───── Data to examine ─────
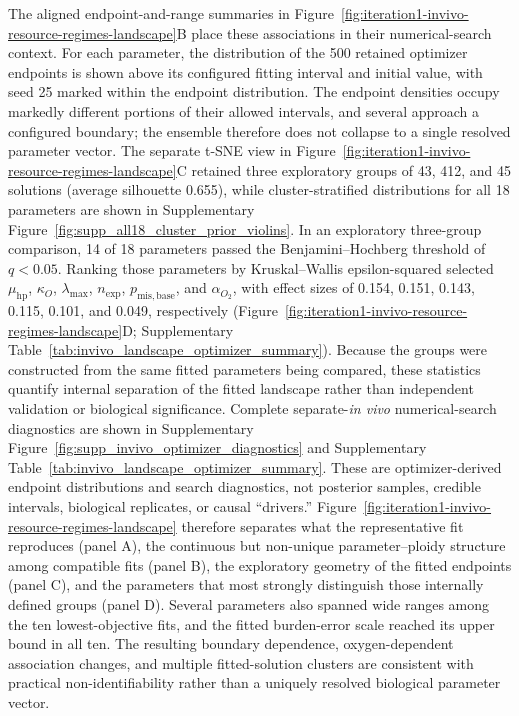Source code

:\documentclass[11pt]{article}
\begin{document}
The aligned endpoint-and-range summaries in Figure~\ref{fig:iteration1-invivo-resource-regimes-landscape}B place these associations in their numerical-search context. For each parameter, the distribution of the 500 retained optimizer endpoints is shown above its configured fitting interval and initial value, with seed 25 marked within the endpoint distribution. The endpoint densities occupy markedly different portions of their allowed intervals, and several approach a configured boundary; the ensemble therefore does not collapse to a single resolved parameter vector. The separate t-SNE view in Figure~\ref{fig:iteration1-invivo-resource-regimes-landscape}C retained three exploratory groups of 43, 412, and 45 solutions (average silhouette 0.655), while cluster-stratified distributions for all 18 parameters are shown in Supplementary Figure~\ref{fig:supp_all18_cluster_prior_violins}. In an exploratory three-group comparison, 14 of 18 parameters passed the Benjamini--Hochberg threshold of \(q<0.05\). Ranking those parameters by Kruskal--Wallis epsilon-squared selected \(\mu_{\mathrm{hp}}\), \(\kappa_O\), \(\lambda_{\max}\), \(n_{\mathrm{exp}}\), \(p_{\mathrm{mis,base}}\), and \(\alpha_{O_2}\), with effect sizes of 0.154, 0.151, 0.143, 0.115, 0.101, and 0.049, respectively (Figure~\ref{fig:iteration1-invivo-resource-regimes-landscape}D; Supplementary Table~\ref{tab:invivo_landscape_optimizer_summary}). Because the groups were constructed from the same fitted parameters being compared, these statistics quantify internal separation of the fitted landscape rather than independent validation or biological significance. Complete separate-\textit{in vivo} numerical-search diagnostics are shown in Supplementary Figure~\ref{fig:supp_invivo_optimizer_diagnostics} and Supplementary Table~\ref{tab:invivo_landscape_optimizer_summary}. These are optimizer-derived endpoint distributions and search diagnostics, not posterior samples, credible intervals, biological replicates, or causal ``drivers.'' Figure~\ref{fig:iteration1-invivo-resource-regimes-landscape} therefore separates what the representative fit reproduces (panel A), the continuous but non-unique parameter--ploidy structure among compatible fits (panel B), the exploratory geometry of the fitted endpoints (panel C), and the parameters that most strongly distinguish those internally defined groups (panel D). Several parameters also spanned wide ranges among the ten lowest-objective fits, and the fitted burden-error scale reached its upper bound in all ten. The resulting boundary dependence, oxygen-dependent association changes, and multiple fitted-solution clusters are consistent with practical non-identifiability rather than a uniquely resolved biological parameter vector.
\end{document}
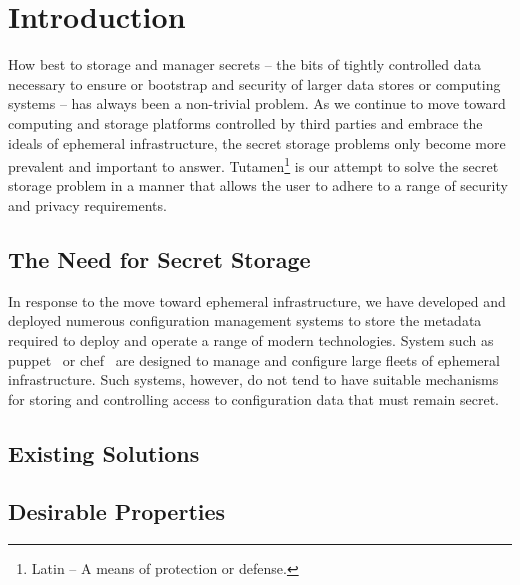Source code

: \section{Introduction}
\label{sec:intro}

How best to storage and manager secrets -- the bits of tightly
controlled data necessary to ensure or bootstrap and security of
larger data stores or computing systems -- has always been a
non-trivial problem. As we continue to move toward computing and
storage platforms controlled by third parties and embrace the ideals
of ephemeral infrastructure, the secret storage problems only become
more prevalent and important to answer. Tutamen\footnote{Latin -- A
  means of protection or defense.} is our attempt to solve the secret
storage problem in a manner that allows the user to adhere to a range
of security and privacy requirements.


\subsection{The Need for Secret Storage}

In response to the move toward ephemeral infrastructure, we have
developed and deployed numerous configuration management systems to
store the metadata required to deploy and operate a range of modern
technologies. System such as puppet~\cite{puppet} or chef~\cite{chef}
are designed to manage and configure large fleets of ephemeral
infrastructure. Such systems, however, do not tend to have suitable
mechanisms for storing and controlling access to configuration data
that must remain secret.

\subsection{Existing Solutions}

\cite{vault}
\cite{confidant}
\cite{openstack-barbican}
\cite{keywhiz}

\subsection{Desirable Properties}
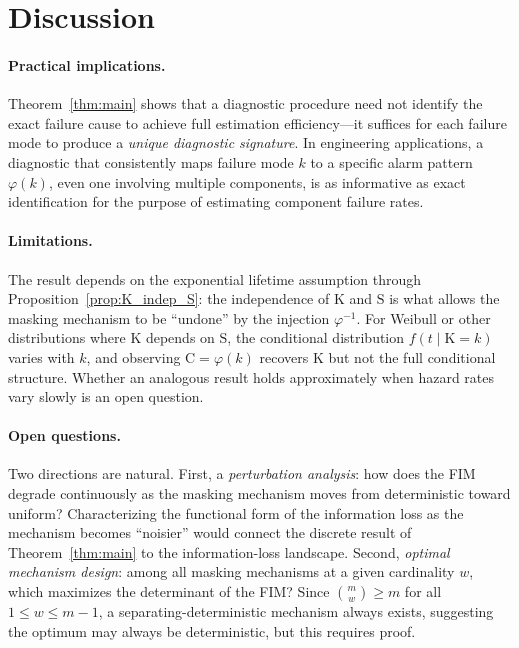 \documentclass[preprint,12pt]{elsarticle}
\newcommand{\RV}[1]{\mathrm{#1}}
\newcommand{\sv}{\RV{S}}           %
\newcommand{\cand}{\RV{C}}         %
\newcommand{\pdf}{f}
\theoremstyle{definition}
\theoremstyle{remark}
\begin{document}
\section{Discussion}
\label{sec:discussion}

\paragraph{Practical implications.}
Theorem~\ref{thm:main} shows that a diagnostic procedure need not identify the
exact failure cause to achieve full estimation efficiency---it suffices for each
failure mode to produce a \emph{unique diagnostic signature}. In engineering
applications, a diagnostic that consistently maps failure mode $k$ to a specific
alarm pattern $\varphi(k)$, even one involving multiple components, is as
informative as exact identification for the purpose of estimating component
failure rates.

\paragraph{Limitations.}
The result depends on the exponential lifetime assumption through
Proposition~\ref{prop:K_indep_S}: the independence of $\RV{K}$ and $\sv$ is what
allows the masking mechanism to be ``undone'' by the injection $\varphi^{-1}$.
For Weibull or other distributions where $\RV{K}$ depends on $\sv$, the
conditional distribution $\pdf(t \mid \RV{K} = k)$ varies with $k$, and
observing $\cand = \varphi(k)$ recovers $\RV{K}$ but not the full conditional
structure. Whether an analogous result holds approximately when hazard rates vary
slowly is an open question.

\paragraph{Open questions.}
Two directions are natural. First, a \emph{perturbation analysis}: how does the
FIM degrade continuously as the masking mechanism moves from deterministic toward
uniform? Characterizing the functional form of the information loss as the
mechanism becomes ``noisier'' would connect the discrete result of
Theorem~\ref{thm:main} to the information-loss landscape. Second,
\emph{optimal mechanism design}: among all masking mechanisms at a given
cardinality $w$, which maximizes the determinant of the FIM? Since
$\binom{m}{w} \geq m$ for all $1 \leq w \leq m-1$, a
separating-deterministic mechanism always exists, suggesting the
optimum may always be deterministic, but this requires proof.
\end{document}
─────
Your objective: Restate word for word the lines from the one holding "mechanisms at a given" to the end of the listing, both ends included, and nothing more.

Response to this exercise:
\emph{optimal mechanism design}: among all masking mechanisms at a given
cardinality $w$, which maximizes the determinant of the FIM? Since
$\binom{m}{w} \geq m$ for all $1 \leq w \leq m-1$, a
separating-deterministic mechanism always exists, suggesting the
optimum may always be deterministic, but this requires proof.
\end{document}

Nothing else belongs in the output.